Back inside, the hotel staff seemed excited at the prospect of hosting England’s best footballers. “Do you know England Will the team stay here? They have booked the entire hotel. David Beckham came – I served him,” says an Indian waiter eagerly.

“No alcohol allowed. We are a dry hotel,” he adds, noting that privacy isn’t the only reason team manager, Gareth Southgate, prefers the hotel.

For footballers accustomed to outrageous luxury, it is a modest choice, four stars more than five. Standard rooms are small. There are few amenities, limited dining options and no swimming pool (December is not swimming season in Qatar). Rooms are available from around £70 per night.

While 24 of the 32 teams will be stationed in the tournament within 6 miles (10 km) of each other In Doha, the England Hotel is located in the small town of Al Wakra, a 25-minute drive south of the capital. Outside the beach and market, there is not much to see or do, but in a small country like Qatar, nothing is too far away.

The designated training ground in England is located a few minutes from the hotel. The home stadium, where England can play most of their matches, is the furthest of the eight stadiums from the hotel, but still less than an hour’s drive away.

Sitting in the hotel’s main courtyard, with gurgling fountains in the background, Beckham – who is said to have signed millions of pounds Deal To promote Qatar – tell Neville what it will be like to have a “great experience” at the World Cup. “This is going to be a tournament you won’t want to miss,” he said.

Courtyard with pool, fountains and palms
The main courtyard of the Al Wakra Souq Hotel. The design is designed to ensure the privacy of the guests. Photography: Pete Pattison/The Guardian

However, while the England squad may be able to escape the fan frenzy in their seaside haven, they won’t be able to avoid the shadow of labor abuse that will fall at this World Cup.

In the market outside and along the seaside promenade, security guards from places like Kenya, Nepal and Pakistan take on 12-hour shifts for £1 an hour.
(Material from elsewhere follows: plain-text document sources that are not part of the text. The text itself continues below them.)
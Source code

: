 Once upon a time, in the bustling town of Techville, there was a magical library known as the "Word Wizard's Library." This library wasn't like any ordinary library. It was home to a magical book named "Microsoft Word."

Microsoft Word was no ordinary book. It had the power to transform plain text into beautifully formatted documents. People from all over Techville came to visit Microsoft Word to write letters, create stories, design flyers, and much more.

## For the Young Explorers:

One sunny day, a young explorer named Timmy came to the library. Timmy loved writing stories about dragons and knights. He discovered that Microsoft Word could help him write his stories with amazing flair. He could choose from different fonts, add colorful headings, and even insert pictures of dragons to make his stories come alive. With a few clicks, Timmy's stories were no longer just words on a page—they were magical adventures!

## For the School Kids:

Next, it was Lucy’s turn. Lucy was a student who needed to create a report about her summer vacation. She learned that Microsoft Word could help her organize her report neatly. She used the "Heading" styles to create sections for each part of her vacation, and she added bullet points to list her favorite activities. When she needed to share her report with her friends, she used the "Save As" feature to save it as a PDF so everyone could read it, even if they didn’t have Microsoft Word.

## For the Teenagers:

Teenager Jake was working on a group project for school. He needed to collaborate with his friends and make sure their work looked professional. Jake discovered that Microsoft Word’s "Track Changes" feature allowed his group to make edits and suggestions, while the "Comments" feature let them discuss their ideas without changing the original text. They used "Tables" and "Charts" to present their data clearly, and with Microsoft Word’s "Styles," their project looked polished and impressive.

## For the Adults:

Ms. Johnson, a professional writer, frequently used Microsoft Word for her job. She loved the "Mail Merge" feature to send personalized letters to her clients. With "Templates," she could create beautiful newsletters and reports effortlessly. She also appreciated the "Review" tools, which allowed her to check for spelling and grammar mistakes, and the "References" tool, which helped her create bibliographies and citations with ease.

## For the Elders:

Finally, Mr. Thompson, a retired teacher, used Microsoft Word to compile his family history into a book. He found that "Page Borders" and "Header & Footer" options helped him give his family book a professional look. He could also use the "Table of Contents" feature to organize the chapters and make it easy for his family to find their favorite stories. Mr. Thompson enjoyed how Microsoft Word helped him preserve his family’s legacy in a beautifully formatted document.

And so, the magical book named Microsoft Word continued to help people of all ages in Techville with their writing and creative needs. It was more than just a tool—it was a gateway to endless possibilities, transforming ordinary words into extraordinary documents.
They say they work 30 days a month. Someone says, “If I take a day off, they cut my salary.”

They say they were all forced to Pay exorbitant fees Up to £1,360 – for agents in their home countries to secure their jobs, which means they have to work for months just to pay off the costs.

Recent fixes Labor laws in Qatar – Promoted by FIFA PresidentGianni Infantino – It should mean they are free to change jobs and look for something better, but workers who have spoken to the Guardian say that is impossible.

The company won’t let us leave. They tell us we have to cancel our visas, go home and then apply for another job.

Near the hotel, there is a Kenyan security guard, in the middle of another 12-hour shift, who has a different approach than Beckham. He explains that his salary is much less than what he promised when he left home.

“It’s a trap, because you were told one thing in Kenya and another in Qatar,” he says. “There is nothing you can do. Just keep quiet and carry on.”

Under Qatar Labor Law, foreign workers have the right to change jobs if their contract is terminated and legal procedures are in place if the employee does not receive his salary or bonuses at the end of his contract.

The Qatari government also said a fund to support workers, including by paying unpaid wages or benefits, paid 152.5 million pounds by last month.